### INPUT FOR THIS TASK

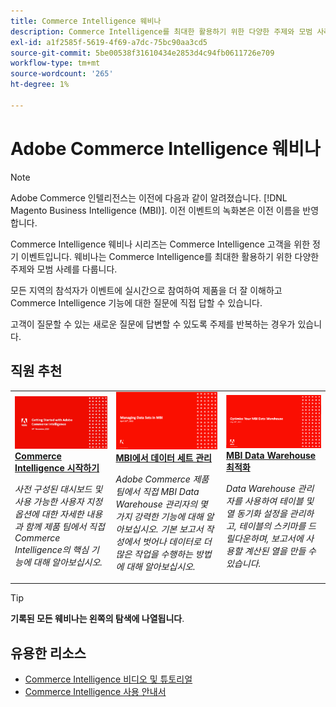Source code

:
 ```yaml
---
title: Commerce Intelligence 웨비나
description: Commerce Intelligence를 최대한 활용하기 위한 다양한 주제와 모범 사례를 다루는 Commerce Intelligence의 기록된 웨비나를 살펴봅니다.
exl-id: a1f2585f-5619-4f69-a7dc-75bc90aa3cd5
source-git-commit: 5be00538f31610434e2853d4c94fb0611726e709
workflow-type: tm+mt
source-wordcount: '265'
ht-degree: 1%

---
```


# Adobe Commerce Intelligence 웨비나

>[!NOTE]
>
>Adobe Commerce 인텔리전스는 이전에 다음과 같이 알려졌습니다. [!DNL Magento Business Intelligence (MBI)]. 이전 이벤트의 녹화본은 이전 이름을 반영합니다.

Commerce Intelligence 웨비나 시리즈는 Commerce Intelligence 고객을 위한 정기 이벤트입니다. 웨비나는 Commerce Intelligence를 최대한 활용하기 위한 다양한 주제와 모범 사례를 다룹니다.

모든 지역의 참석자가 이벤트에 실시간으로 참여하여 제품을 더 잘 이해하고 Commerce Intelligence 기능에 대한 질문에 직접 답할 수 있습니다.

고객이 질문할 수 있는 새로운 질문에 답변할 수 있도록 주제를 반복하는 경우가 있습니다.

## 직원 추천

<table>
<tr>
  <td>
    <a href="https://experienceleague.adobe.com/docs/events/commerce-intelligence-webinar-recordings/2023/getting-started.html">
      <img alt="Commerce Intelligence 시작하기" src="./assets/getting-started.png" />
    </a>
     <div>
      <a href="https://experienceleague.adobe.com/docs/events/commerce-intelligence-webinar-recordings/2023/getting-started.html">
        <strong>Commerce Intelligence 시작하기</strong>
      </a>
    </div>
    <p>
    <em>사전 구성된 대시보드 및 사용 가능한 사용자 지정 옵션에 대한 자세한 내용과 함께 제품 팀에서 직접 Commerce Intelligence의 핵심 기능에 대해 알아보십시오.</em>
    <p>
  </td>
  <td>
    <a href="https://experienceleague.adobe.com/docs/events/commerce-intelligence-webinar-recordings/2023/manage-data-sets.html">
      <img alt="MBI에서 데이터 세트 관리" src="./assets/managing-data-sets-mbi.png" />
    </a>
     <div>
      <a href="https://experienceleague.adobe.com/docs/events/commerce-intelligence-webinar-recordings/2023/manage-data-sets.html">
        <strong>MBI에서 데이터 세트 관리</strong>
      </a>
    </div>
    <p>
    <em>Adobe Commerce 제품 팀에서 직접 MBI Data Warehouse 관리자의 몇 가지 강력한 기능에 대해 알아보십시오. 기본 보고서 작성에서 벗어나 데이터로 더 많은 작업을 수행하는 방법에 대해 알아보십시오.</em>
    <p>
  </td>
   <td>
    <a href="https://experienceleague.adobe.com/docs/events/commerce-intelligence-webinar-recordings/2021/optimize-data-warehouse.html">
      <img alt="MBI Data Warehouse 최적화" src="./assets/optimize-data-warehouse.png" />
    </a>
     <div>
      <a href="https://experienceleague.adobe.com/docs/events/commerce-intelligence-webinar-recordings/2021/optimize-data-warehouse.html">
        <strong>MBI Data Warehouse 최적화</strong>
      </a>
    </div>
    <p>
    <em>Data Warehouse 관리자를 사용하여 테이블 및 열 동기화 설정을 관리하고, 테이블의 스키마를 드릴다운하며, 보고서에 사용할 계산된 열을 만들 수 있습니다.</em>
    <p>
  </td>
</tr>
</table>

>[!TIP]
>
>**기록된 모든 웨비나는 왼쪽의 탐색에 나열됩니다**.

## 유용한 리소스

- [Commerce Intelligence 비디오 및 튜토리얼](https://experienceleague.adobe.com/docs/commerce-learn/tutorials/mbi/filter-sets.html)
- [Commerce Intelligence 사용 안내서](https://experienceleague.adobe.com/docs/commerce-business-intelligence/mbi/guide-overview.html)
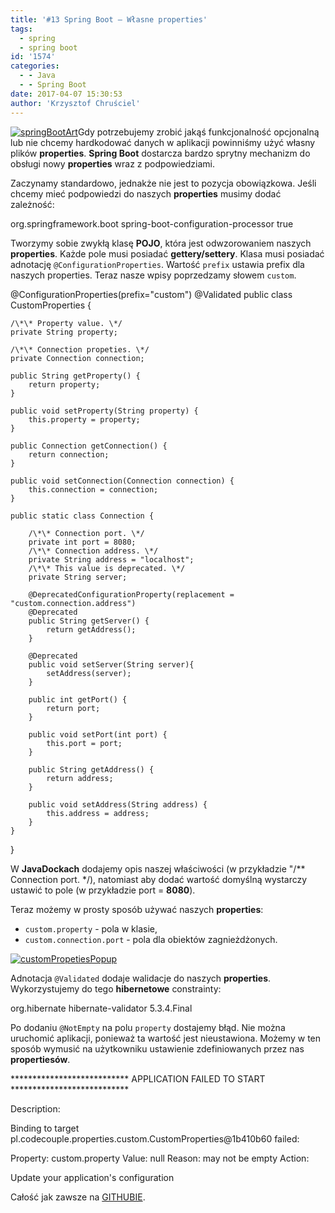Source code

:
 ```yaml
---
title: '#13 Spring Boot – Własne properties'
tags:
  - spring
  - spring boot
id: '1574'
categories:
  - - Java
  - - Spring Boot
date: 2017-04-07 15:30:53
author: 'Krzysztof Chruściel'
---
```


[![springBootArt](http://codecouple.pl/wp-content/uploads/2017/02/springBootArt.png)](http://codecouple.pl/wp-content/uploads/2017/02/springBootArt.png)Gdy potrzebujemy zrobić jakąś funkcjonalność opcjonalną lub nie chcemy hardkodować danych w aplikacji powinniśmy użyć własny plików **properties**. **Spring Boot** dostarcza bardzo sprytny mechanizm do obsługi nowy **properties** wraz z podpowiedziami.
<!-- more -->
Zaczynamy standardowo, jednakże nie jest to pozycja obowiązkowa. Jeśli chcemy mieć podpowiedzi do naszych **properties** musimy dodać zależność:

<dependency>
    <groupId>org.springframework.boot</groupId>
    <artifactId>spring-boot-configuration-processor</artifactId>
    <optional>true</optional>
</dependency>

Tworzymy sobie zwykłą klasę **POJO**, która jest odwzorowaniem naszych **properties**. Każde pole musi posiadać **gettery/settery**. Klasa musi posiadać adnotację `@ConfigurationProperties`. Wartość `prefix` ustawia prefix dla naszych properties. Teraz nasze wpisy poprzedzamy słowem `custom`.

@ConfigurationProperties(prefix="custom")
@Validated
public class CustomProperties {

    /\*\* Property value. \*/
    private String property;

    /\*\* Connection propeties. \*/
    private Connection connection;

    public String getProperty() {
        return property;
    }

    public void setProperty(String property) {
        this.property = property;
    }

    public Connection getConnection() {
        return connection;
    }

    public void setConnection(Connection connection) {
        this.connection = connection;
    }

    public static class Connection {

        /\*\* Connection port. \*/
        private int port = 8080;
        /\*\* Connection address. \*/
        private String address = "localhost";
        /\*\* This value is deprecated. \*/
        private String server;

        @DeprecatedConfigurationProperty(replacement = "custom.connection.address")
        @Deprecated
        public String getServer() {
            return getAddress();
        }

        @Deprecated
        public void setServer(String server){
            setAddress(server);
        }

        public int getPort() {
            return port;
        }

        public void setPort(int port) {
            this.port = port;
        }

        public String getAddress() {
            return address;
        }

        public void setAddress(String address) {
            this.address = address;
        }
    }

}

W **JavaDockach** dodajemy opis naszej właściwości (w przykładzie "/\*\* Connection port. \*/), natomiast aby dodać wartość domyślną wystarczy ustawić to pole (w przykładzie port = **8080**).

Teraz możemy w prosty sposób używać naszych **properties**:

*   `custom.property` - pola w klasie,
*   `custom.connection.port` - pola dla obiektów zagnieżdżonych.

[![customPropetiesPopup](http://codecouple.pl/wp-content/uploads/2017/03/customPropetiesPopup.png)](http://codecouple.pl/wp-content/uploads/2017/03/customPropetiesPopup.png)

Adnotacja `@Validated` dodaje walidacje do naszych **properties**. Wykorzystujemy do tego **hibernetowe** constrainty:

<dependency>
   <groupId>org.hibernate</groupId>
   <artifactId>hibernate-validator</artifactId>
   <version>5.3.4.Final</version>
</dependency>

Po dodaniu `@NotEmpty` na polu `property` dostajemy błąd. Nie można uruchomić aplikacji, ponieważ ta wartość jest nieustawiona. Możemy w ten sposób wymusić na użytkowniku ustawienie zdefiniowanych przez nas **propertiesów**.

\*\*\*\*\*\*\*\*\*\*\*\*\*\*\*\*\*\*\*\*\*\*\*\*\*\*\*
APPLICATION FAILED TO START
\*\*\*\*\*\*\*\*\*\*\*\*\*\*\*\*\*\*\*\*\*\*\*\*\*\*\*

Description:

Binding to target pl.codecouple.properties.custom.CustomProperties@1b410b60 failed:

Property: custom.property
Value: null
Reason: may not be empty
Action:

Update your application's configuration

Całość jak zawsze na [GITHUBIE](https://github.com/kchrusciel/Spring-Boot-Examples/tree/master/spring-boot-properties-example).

######

ASSIGNMENT —
Scan the material above line by line and report how many lines contain the word "assets", nothing further.

YOUR RESPONSE —
3